Thursday, June 28, 2007

Discrimination

In an important decision this morning the Supreme Court ruled that school districts in Seattle and Louisville violated the Constitution when they assigned students by race. The Chief Justice, in a part of his decision which, because of Justice Kennedy, will apparently not be controlling, made an observation which any but a sophisticated legal mind would find obvious:
The way to stop discrimination on the basis of race is to stop discriminating on the basis of race.
In dissent in the Plessy case in 1896, Justice Harlan wrote:
Our constitution is colorblind, and neither knows nor tolerates classes among citizens. In respect of civil rights, all citizens are equal before the law. The humblest is the peer of the most powerful. . .The arbitrary separation of citizens on the basis of race, while they are on a public highway, is a badge of servitude wholly inconsistent with the civil freedom and the equality before the law established by the Constitution.

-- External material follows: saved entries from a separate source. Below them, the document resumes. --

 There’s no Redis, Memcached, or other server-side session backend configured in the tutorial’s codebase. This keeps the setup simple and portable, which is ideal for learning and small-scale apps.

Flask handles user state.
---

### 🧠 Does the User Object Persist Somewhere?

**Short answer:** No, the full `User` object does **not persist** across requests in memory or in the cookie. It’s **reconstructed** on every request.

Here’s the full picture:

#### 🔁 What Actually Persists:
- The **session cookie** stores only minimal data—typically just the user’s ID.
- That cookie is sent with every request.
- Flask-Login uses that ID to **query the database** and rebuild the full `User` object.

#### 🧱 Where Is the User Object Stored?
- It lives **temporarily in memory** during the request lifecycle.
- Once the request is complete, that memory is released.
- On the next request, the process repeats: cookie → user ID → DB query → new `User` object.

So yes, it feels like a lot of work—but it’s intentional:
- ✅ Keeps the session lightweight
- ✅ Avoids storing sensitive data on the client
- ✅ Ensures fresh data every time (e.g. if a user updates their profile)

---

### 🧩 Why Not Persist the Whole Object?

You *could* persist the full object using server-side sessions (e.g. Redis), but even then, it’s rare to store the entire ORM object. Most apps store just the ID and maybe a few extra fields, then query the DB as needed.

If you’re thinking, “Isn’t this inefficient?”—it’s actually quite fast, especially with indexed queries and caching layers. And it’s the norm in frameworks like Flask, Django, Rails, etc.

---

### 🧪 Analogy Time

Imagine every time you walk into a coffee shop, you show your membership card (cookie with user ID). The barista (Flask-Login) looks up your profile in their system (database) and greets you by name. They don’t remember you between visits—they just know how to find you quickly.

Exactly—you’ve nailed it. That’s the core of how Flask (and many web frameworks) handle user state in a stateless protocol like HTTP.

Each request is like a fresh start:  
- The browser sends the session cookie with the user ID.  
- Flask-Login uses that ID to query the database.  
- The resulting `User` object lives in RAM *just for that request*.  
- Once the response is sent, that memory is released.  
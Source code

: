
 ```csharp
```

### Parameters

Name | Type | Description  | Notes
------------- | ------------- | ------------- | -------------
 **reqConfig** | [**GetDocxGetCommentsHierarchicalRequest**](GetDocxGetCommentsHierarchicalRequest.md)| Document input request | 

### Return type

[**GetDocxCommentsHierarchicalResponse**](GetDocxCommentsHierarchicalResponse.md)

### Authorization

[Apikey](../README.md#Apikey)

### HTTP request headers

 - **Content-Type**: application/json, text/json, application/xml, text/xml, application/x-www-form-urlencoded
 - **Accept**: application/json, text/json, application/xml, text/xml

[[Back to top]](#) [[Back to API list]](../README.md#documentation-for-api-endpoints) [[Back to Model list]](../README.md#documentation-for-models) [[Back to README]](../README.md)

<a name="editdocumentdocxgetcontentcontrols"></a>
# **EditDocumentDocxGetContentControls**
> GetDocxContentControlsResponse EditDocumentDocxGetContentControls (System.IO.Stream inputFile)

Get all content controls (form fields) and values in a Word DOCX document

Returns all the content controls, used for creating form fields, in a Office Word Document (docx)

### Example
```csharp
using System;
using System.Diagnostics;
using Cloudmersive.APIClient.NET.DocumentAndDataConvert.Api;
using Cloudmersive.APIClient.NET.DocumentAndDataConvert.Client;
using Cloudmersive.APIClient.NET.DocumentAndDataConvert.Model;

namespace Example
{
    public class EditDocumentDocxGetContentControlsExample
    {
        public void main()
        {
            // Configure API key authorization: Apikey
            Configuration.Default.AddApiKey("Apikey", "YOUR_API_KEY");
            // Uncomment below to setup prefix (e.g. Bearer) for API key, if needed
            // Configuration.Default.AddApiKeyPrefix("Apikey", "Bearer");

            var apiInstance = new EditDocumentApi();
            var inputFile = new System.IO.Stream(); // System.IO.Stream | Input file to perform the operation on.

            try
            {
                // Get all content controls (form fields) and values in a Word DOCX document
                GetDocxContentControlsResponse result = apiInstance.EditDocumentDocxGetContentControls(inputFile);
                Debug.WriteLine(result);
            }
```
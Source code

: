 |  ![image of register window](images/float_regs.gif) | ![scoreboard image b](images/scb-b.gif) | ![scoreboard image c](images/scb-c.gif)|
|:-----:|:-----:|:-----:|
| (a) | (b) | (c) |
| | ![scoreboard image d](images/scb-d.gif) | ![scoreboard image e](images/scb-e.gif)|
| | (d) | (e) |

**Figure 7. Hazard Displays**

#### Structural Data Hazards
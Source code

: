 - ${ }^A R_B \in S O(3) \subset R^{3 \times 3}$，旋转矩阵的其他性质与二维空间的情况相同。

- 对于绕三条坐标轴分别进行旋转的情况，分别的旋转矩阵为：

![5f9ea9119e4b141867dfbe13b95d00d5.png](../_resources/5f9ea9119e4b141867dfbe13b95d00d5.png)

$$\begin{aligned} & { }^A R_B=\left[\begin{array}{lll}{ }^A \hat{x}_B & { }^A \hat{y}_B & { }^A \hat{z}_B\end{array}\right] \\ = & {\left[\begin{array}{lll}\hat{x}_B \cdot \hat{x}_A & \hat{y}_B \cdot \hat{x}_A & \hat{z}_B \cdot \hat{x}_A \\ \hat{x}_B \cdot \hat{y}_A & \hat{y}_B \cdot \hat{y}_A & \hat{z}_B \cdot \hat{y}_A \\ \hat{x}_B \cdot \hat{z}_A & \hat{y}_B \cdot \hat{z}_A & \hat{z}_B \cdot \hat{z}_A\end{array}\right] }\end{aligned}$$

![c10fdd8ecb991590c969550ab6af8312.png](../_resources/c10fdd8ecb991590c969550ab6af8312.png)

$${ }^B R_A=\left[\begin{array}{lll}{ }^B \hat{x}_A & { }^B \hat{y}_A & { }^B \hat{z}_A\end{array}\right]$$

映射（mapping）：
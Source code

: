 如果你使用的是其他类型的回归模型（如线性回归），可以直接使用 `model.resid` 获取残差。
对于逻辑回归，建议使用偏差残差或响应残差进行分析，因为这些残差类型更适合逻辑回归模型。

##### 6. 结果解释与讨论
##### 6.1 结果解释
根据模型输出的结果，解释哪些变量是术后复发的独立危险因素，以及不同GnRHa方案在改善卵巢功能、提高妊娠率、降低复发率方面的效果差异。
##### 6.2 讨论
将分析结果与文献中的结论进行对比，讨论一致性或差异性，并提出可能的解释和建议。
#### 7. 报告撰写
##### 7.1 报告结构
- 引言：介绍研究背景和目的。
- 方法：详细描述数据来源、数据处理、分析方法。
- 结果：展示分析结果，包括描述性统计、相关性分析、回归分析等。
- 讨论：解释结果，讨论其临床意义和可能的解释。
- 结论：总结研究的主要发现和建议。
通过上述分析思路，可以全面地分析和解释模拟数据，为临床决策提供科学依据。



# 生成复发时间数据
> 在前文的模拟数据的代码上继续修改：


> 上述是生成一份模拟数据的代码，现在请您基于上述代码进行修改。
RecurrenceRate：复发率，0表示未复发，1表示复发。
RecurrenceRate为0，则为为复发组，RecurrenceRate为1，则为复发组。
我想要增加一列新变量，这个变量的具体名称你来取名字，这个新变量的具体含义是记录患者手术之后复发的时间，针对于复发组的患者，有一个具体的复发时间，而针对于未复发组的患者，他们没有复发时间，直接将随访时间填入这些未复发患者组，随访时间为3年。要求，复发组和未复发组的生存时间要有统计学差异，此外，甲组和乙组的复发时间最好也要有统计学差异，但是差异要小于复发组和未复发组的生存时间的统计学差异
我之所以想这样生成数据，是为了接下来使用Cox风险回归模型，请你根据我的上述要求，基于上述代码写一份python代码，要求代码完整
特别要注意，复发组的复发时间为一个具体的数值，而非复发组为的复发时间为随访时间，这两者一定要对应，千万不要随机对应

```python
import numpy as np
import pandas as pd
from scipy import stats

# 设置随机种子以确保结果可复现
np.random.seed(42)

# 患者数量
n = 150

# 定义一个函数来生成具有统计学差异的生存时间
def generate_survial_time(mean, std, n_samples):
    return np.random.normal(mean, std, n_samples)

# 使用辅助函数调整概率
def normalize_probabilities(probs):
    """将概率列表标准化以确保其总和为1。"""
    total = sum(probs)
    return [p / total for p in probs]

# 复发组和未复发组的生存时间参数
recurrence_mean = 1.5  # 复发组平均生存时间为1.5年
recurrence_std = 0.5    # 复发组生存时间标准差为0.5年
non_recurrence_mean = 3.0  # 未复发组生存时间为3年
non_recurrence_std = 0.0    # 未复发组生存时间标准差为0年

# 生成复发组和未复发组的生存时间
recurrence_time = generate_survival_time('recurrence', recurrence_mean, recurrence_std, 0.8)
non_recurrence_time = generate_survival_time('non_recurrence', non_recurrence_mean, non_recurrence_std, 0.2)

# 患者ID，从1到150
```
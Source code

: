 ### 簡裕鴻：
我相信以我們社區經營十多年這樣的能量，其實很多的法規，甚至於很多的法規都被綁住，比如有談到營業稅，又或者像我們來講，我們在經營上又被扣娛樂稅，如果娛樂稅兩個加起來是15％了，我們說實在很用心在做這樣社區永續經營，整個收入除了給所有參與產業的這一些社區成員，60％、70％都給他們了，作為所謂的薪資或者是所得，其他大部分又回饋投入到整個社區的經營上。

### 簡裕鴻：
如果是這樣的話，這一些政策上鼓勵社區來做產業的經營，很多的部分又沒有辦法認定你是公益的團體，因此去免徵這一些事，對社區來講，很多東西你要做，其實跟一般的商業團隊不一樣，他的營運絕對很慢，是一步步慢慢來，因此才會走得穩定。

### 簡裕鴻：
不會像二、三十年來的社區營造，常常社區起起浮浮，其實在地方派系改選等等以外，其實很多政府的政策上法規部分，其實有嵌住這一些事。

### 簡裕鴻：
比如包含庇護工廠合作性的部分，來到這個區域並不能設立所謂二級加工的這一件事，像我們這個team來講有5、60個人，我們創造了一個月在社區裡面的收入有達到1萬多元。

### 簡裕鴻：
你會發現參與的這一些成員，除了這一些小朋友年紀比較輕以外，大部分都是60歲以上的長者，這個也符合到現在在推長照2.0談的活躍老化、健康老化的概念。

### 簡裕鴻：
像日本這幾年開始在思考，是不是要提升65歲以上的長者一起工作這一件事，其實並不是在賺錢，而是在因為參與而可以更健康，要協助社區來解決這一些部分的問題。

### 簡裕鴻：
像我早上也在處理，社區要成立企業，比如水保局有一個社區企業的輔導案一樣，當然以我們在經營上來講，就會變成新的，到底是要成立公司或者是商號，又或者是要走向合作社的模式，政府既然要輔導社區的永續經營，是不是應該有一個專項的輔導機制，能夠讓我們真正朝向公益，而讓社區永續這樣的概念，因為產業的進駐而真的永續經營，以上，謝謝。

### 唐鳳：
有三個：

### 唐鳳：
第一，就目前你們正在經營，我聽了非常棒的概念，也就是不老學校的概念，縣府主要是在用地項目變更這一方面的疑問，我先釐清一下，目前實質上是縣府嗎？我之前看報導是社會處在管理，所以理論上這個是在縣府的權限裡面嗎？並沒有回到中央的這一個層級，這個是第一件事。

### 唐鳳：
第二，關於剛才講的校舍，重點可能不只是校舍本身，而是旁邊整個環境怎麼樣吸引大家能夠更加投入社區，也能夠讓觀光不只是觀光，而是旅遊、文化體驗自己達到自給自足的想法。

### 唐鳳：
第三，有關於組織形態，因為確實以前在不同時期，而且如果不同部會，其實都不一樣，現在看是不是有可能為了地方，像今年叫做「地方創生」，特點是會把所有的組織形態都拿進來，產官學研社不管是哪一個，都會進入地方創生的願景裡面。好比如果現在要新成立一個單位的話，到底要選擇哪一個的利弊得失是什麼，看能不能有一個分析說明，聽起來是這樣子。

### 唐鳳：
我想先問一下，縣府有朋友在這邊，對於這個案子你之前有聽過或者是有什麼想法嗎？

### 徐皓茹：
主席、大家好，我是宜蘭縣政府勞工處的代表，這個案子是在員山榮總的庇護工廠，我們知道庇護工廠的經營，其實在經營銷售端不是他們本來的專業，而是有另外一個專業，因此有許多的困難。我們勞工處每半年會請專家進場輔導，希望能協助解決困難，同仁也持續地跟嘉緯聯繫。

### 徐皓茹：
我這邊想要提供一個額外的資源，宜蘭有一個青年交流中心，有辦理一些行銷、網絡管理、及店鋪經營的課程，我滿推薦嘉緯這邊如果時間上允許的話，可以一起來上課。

It cannot be justified upon any legal grounds.
Justice Harlan was right then and the Chief Justice is right today. Plessy notoriously sanctioned racial discrimination, and more recent decisions, in a well-intentioned desire to rectify that evil, have legitimized it again.

SCOTUSblog

1 comment:

  1. Anonymous8:23 PM

    Right on.

    I remember a situation with my middle daughter. She was having real problems with a middle school teacher--she called him a drill sergeant. After several weeks the wife an I finally asked for a conference with the teacher and the principal.

    We were surprised when the teacher, whom we'd never met, arrived and he was black. Apparently this fact was unimportant to our daughter.

    There is some hope that maybe succeeding generations will start getting it right.